With the growing pressure to ‘go green’, the yachting world is now striving to become more environmentally friendly, through ergonomic design, solar power, as well as sustainable maintenance methods, including glass restoration, as the current superyacht designs use more and more glass in their architecture. A perfect example is Steve Jobs’ motor yacht Venus.
Even with the widely available means to recycle glass, it is still regularly dumped at landfill, but with the latest advancements in technology, a scratched window doesn’t mean it’s time to get a replacement; today glass restoration is a sustainable and cost-effective alternative.

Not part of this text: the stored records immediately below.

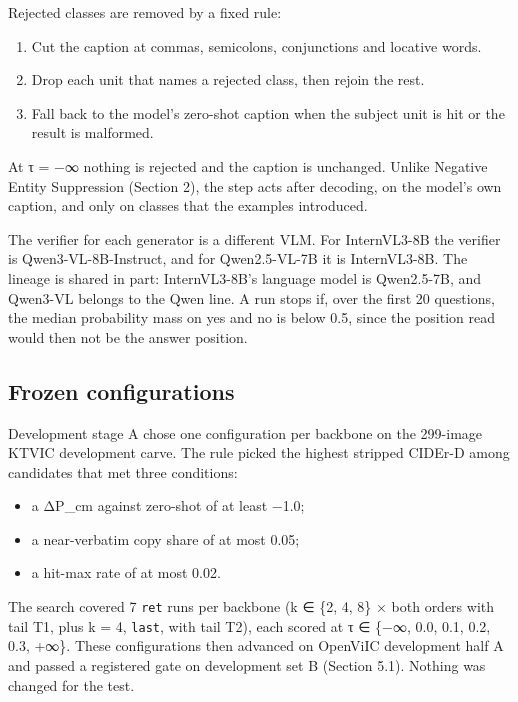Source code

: \documentclass[manuscript,screen]{acmart}
\providecommand{\tightlist}{\setlength{\itemsep}{0pt}\setlength{\parskip}{0pt}}
\begin{document}
Rejected classes are removed by a fixed rule:

\begin{enumerate}
\def\labelenumi{\arabic{enumi}.}
\tightlist
\item
  Cut the caption at commas, semicolons, conjunctions and locative words.
\item
  Drop each unit that names a rejected class, then rejoin the rest.
\item
  Fall back to the model's zero-shot caption when the subject unit is hit or the result is
  malformed.
\end{enumerate}

At τ = −∞ nothing is rejected and the caption is unchanged. Unlike Negative Entity Suppression
\citep{Lu2025NES} (Section 2), the step acts after decoding, on the model's own caption, and only on
classes that the examples introduced.

The verifier for each generator is a different VLM. For InternVL3-8B the verifier is
Qwen3-VL-8B-Instruct, and for Qwen2.5-VL-7B it is InternVL3-8B. The lineage is shared in part:
InternVL3-8B's language model is Qwen2.5-7B, and Qwen3-VL belongs to the Qwen line. A run stops if,
over the first 20 questions, the median probability mass on yes and no is below 0.5, since the
position read would then not be the answer position.

\subsection{Frozen configurations}\label{frozen-configurations}

Development stage A chose one configuration per backbone on the 299-image KTVIC development carve.
The rule picked the highest stripped CIDEr-D among candidates that met three conditions:

\begin{itemize}
\tightlist
\item
  a ΔP\_cm against zero-shot of at least −1.0;
\item
  a near-verbatim copy share of at most 0.05;
\item
  a hit-max rate of at most 0.02.
\end{itemize}

The search covered 7 \texttt{ret} runs per backbone (k ∈ \{2, 4, 8\} × both orders with tail T1,
plus k = 4, \texttt{last}, with tail T2), each scored at τ ∈ \{−∞, 0.0, 0.1, 0.2, 0.3, +∞\}. These
configurations then advanced on OpenViIC development half A and passed a registered gate on
development set B (Section 5.1). Nothing was changed for the test.
\end{document}
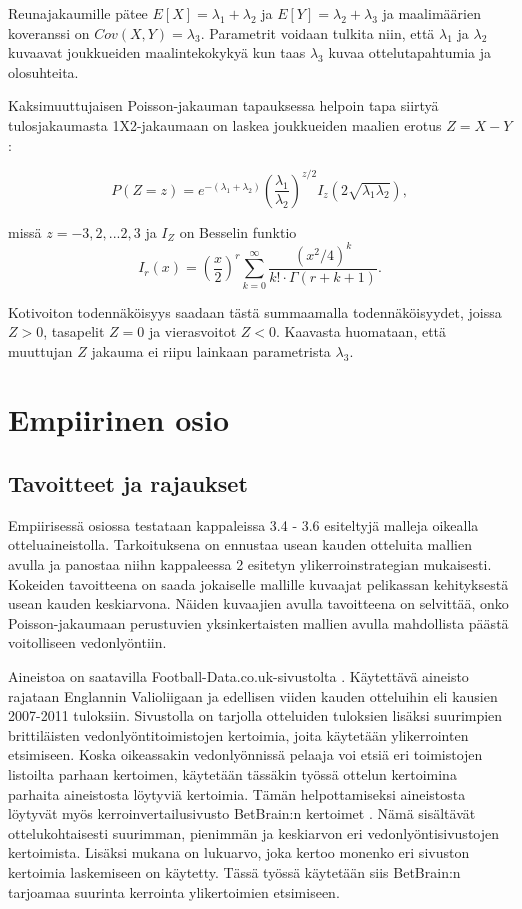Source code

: \documentclass[a4paper,finnish,titlepage,12pt]{article}
\begin{document}
Reunajakaumille pätee $E[X] = \lambda_1 + \lambda_2$ ja $E[Y] = \lambda_2 + \lambda_3$ ja maalimäärien koveranssi on $Cov(X,Y) = \lambda_3$. Parametrit voidaan tulkita niin, että $\lambda_1$ ja $\lambda_2$ kuvaavat joukkueiden maalintekokykyä kun taas $\lambda_3$ kuvaa ottelutapahtumia ja olosuhteita.

Kaksimuuttujaisen Poisson-jakauman tapauksessa helpoin tapa siirtyä tulosjakaumasta 1X2-jakaumaan on laskea joukkueiden maalien erotus $Z = X - Y$:

\begin{equation}
P(Z=z) = e^{-(\lambda_1 + \lambda_2)} (\frac{\lambda_1}{\lambda_2})^{z/2} I_z (2\sqrt{\lambda_1 \lambda_2}),
\end{equation}

missä $z = -3,2,...2,3$ ja $I_Z$ on Besselin funktio
\begin{equation}
	I_r (x) = (\frac{x}{2})^r \sum_{k=0}^{\infty} \frac{(x^2/4)^k}{k! \cdot \Gamma(r + k + 1)}.
\end{equation}

Kotivoiton todennäköisyys saadaan tästä summaamalla todennäköisyydet, joissa $Z > 0$, tasapelit $Z = 0$ ja vierasvoitot $Z < 0$. Kaavasta huomataan, että muuttujan $Z$ jakauma ei riipu lainkaan parametrista $\lambda_3$.





\section{Empiirinen osio}
\subsection{Tavoitteet ja rajaukset}
Empiirisessä osiossa testataan kappaleissa 3.4 - 3.6 esiteltyjä malleja oikealla otteluaineistolla. Tarkoituksena on ennustaa usean kauden otteluita mallien avulla ja panostaa niihn kappaleessa 2 esitetyn ylikerroinstrategian mukaisesti. Kokeiden tavoitteena on saada jokaiselle mallille kuvaajat pelikassan kehityksestä usean kauden keskiarvona. Näiden kuvaajien avulla tavoitteena on selvittää, onko Poisson-jakaumaan perustuvien yksinkertaisten mallien avulla mahdollista päästä voitolliseen vedonlyöntiin.

Aineistoa on saatavilla Football-Data.co.uk-sivustolta \cite{footballdata}. Käytettävä aineisto rajataan Englannin Valioliigaan ja edellisen viiden kauden otteluihin eli kausien 2007-2011 tuloksiin. Sivustolla on tarjolla otteluiden tuloksien lisäksi suurimpien brittiläisten vedonlyöntitoimistojen kertoimia, joita käytetään ylikerrointen etsimiseen. Koska oikeassakin vedonlyönnissä pelaaja voi etsiä eri toimistojen listoilta parhaan kertoimen, käytetään tässäkin työssä ottelun kertoimina parhaita aineistosta löytyviä kertoimia. Tämän helpottamiseksi aineistosta löytyvät myös kerroinvertailusivusto BetBrain:n kertoimet \cite{betbrain}. Nämä sisältävät ottelukohtaisesti suurimman, pienimmän ja keskiarvon eri vedonlyöntisivustojen kertoimista. Lisäksi mukana on lukuarvo, joka kertoo monenko eri sivuston kertoimia laskemiseen on käytetty. Tässä työssä käytetään siis BetBrain:n tarjoamaa suurinta kerrointa ylikertoimien etsimiseen.
\end{document}

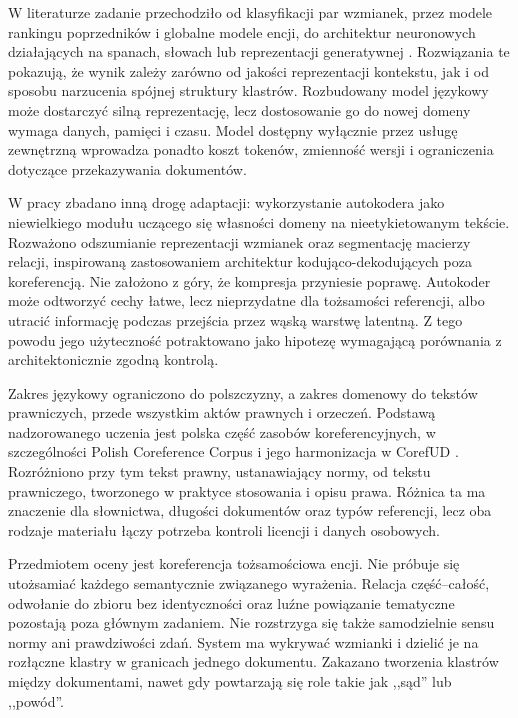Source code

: W literaturze zadanie przechodziło od klasyfikacji par wzmianek, przez modele rankingu poprzedników i globalne modele encji, do architektur neuronowych działających na spanach, słowach lub reprezentacji generatywnej \cite{soon_2001_machine,wiseman_2016_global,lee_2017_e2e,dobrovolskii_2021_word,zhang_2023_seq2seq}. Rozwiązania te pokazują, że wynik zależy zarówno od jakości reprezentacji kontekstu, jak i od sposobu narzucenia spójnej struktury klastrów. Rozbudowany model językowy może dostarczyć silną reprezentację, lecz dostosowanie go do nowej domeny wymaga danych, pamięci i czasu. Model dostępny wyłącznie przez usługę zewnętrzną wprowadza ponadto koszt tokenów, zmienność wersji i ograniczenia dotyczące przekazywania dokumentów.

W pracy zbadano inną drogę adaptacji: wykorzystanie autokodera jako niewielkiego modułu uczącego się własności domeny na nieetykietowanym tekście. Rozważono odszumianie reprezentacji wzmianek oraz segmentację macierzy relacji, inspirowaną zastosowaniem architektur kodująco-dekodujących poza koreferencją. Nie założono z góry, że kompresja przyniesie poprawę. Autokoder może odtworzyć cechy łatwe, lecz nieprzydatne dla tożsamości referencji, albo utracić informację podczas przejścia przez wąską warstwę latentną. Z tego powodu jego użyteczność potraktowano jako hipotezę wymagającą porównania z architektonicznie zgodną kontrolą.

Zakres językowy ograniczono do polszczyzny, a zakres domenowy do tekstów prawniczych, przede wszystkim aktów prawnych i orzeczeń. Podstawą nadzorowanego uczenia jest polska część zasobów koreferencyjnych, w szczególności Polish Coreference Corpus i jego harmonizacja w CorefUD \cite{ogrodniczuk_2014_pcc,nedoluzhko_2022_corefud}. Rozróżniono przy tym tekst prawny, ustanawiający normy, od tekstu prawniczego, tworzonego w praktyce stosowania i opisu prawa. Różnica ta ma znaczenie dla słownictwa, długości dokumentów oraz typów referencji, lecz oba rodzaje materiału łączy potrzeba kontroli licencji i danych osobowych.

Przedmiotem oceny jest koreferencja tożsamościowa encji. Nie próbuje się utożsamiać każdego semantycznie związanego wyrażenia. Relacja część--całość, odwołanie do zbioru bez identyczności oraz luźne powiązanie tematyczne pozostają poza głównym zadaniem. Nie rozstrzyga się także samodzielnie sensu normy ani prawdziwości zdań. System ma wykrywać wzmianki i dzielić je na rozłączne klastry w granicach jednego dokumentu. Zakazano tworzenia klastrów między dokumentami, nawet gdy powtarzają się role takie jak ,,sąd'' lub ,,powód''.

With a saving of up to 70% [in comparison to replacement], this highly skilled, but well-guarded process, restores glass to its original condition by removing saltwater stains, hard water, acid rain and scratches. This makes the existing glass surface look like new, without the need to manufacture new glass and therefore reducing your carbon footprint.
Sean Gencsy, owner of Glass Rezz said, “With such ground-breaking technology it can be a challenge informing new customers that they have the choice. People are not aware that this type of glass restoration service is available, so they either leave it as is or seek out a replacement company.
“To be at the helm of a cutting edge technology and being able to bring this knowledge and service to new clients is exciting.”
When performed by a professional, the restoration process does not impair the integrity of the glass. Even glass as thin as 1/4 of an inch can be resurfaced hundreds of times, making restoration a long-term solution in the bid to achieve perfect clarity.
With the advancement of glass strengthening and a growing focus on using glass as part of a superyachts design, rather than simply a necessity, glass restoration is not only a viable but also a profitable alternative.
Sean also commented, “We are seeing more and more glass used in the architecture of the modern superyacht, not just the windows. Steve Jobs’ superyacht Venus is a perfect example of what is to come. The use of glass within the structure is simply breath taking.”